▶ [Your task]:
Scan the records and identify every line in which the string "label" occurs, then return those lines.

▶ [Data under study]:
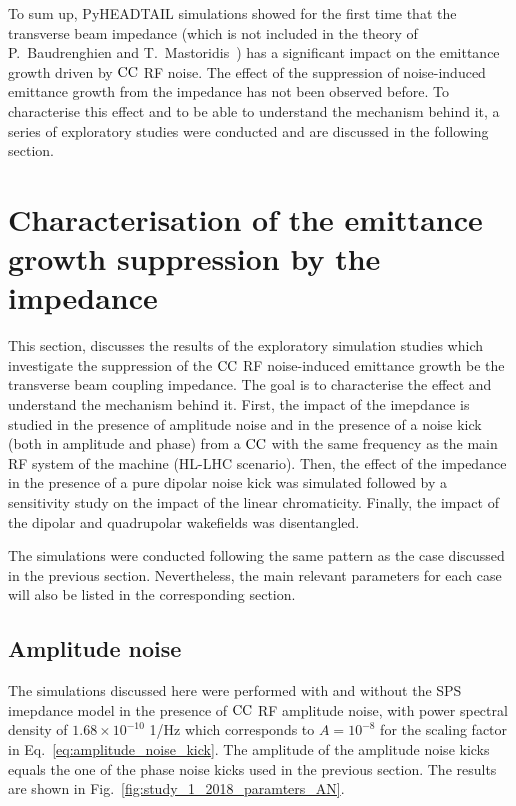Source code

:To sum up, PyHEADTAIL simulations showed for the first time that the transverse beam impedance (which is not included in the theory of P.~Baudrenghien and T.~Mastoridis~\cite{PhysRevSTAB.18.101001}) has a significant impact on the emittance growth driven by ${\mathrm{CC}}$ RF noise. The effect of the suppression of noise-induced emittance growth from the impedance has not been observed before. 
To characterise this effect and to be able to understand the mechanism behind it, a series of exploratory studies were conducted and are discussed in the following section. 


\section{Characterisation of the emittance growth suppression by the impedance}\label{sec:emittance_growth_exploratory_studies}

This section, discusses the results of the exploratory simulation studies which investigate the suppression of the ${\mathrm{CC}}$ RF noise-induced emittance growth be the transverse beam coupling impedance. The goal is to characterise the effect and understand the mechanism behind it. First, the impact of the imepdance is studied in the presence of amplitude noise and in the presence of a noise kick (both in amplitude and phase) from a ${\mathrm{CC}}$ with the same frequency as the main RF system of the machine (HL-LHC scenario). Then, the effect of the impedance in the presence of a pure dipolar noise kick was simulated followed by a sensitivity study on the impact of the linear chromaticity. Finally, the impact of the dipolar and quadrupolar wakefields was disentangled. 

The simulations were conducted following the same pattern as the case discussed in the previous section. Nevertheless, the main relevant parameters for each case will also be listed in the corresponding section.

\subsection{Amplitude noise}\label{subsec:amplitude_noise}
The simulations discussed here were performed with and without the SPS imepdance model in the presence of ${\mathrm{CC}}$ RF amplitude noise, with power spectral density of $1.68 \times 10^{-10}$ 1/Hz which corresponds to $A=10^{-8}$ for the scaling factor in Eq.~\eqref{eq:amplitude_noise_kick}. The amplitude of the amplitude noise kicks equals the one of the phase noise kicks used in the previous section. The results are shown in Fig.~\ref{fig:study_1_2018_paramters_AN}.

▶ [Response for this exercise]:
\section{Characterisation of the emittance growth suppression by the impedance}\label{sec:emittance_growth_exploratory_studies}
\subsection{Amplitude noise}\label{subsec:amplitude_noise}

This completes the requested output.